Record set ->
[Start of Attachment]

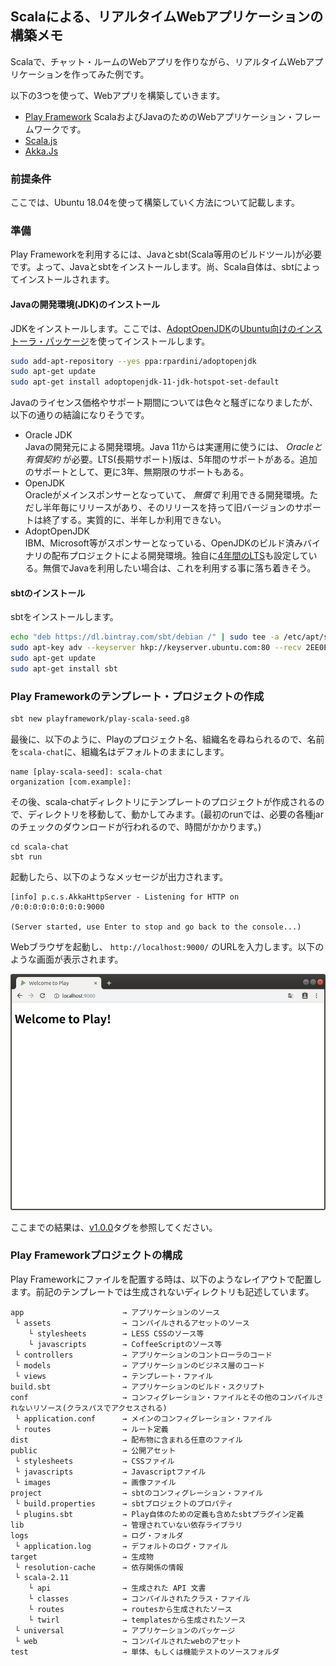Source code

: ## Scalaによる、リアルタイムWebアプリケーションの構築メモ

Scalaで、チャット・ルームのWebアプリを作りながら、リアルタイムWebアプリケーションを作ってみた例です。

以下の3つを使って、Webアプリを構築していきます。
* [Play Framework](https://www.playframework.com/)
  ScalaおよびJavaのためのWebアプリケーション・フレームワークです。
* [Scala.js](https://www.scala-js.org/)
* [Akka.Js](https://github.com/akka-js/akka.js)

### 前提条件

ここでは、Ubuntu 18.04を使って構築していく方法について記載します。

### 準備

Play Frameworkを利用するには、Javaとsbt(Scala等用のビルドツール)が必要です。よって、Javaとsbtをインストールします。尚、Scala自体は、sbtによってインストールされます。

#### Javaの開発環境(JDK)のインストール

JDKをインストールします。ここでは、[AdoptOpenJDK](https://adoptopenjdk.net/)の[Ubuntu向けのインストーラ・パッケージ](https://github.com/rpardini/adoptopenjdk-deb-installer)を使ってインストールします。

```bash
sudo add-apt-repository --yes ppa:rpardini/adoptopenjdk
sudo apt-get update
sudo apt-get install adoptopenjdk-11-jdk-hotspot-set-default
```

Javaのライセンス価格やサポート期間については色々と騒ぎになりましたが、以下の通りの結論になりそうです。
* Oracle JDK  
  Javaの開発元による開発環境。Java 11からは実運用に使うには、 *Oracleと有償契約* が必要。LTS(長期サポート)版は、5年間のサポートがある。追加のサポートとして、更に3年、無期限のサポートもある。
* OpenJDK  
  Oracleがメインスポンサーとなっていて、 *無償で* 利用できる開発環境。ただし半年毎にリリースがあり、そのリリースを持って旧バージョンのサポートは終了する。実質的に、半年しか利用できない。
* AdoptOpenJDK  
  IBM、Microsoft等がスポンサーとなっている、OpenJDKのビルド済みバイナリの配布プロジェクトによる開発環境。独自に[4年間のLTS](https://adoptopenjdk.net/support.html#roadmap)も設定している。無償でJavaを利用したい場合は、これを利用する事に落ち着きそう。

#### sbtのインストール

sbtをインストールします。

```bash
echo "deb https://dl.bintray.com/sbt/debian /" | sudo tee -a /etc/apt/sources.list.d/sbt.list
sudo apt-key adv --keyserver hkp://keyserver.ubuntu.com:80 --recv 2EE0EA64E40A89B84B2DF73499E82A75642AC823
sudo apt-get update
sudo apt-get install sbt
```

### Play Frameworkのテンプレート・プロジェクトの作成

```bash
sbt new playframework/play-scala-seed.g8
```

最後に、以下のように、Playのプロジェクト名、組織名を尋ねられるので、名前を`scala-chat`に、組織名はデフォルトのままにします。

```
name [play-scala-seed]: scala-chat
organization [com.example]: 
```

その後、scala-chatディレクトリにテンプレートのプロジェクトが作成されるので、ディレクトリを移動して、動かしてみます。(最初のrunでは、必要の各種jarのチェックのダウンロードが行われるので、時間がかかります。)

```
cd scala-chat
sbt run
```

起動したら、以下のようなメッセージが出力されます。

```
[info] p.c.s.AkkaHttpServer - Listening for HTTP on /0:0:0:0:0:0:0:0:9000

(Server started, use Enter to stop and go back to the console...)
```

Webブラウザを起動し、 `http://localhost:9000/` のURLを入力します。以下のような画面が表示されます。

![Welcome To Play](./assets/imgs/WelcomeToPlay.png "Welcome To Play")

ここまでの結果は、[v1.0.0](https://github.com/horie-t/realtime-web-in-scala/tree/v1.0.0)タグを参照してください。

### Play Frameworkプロジェクトの構成

Play Frameworkにファイルを配置する時は、以下のようなレイアウトで配置します。前記のテンプレートでは生成されないディレクトリも記述しています。

```
app                      → アプリケーションのソース
 └ assets                → コンパイルされるアセットのソース
    └ stylesheets        → LESS CSSのソース等
    └ javascripts        → CoffeeScriptのソース等
 └ controllers           → アプリケーションのコントローラのコード
 └ models                → アプリケーションのビジネス層のコード
 └ views                 → テンプレート・ファイル
build.sbt                → アプリケーションのビルド・スクリプト
conf                     → コンフィグレーション・ファイルとその他のコンパイルされないリソース(クラスパスでアクセスされる)
 └ application.conf      → メインのコンフィグレーション・ファイル
 └ routes                → ルート定義
dist                     → 配布物に含まれる任意のファイル
public                   → 公開アセット
 └ stylesheets           → CSSファイル
 └ javascripts           → Javascriptファイル
 └ images                → 画像ファイル
project                  → sbtのコンフィグレーション・ファイル
 └ build.properties      → sbtプロジェクトのプロパティ
 └ plugins.sbt           → Play自体のための定義も含めたsbtプラグイン定義
lib                      → 管理されていない依存ライブラリ
logs                     → ログ・フォルダ
 └ application.log       → デフォルトのログ・ファイル
target                   → 生成物
 └ resolution-cache      → 依存関係の情報
 └ scala-2.11
    └ api                → 生成された API 文書
    └ classes            → コンパイルされたクラス・ファイル
    └ routes             → routesから生成されたソース
    └ twirl              → templatesから生成されたソース
 └ universal             → アプリケーションのパッケージ
 └ web                   → コンパイルされたwebのアセット
test                     → 単体、もしくは機能テストのソースフォルダ
```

[End of Attachment]

Assigned task -> From the material above, copy out every line bearing the string "ここでは".

Completed exercise ->
ここでは、Ubuntu 18.04を使って構築していく方法について記載します。
JDKをインストールします。ここでは、[AdoptOpenJDK](https://adoptopenjdk.net/)の[Ubuntu向けのインストーラ・パッケージ](https://github.com/rpardini/adoptopenjdk-deb-installer)を使ってインストールします。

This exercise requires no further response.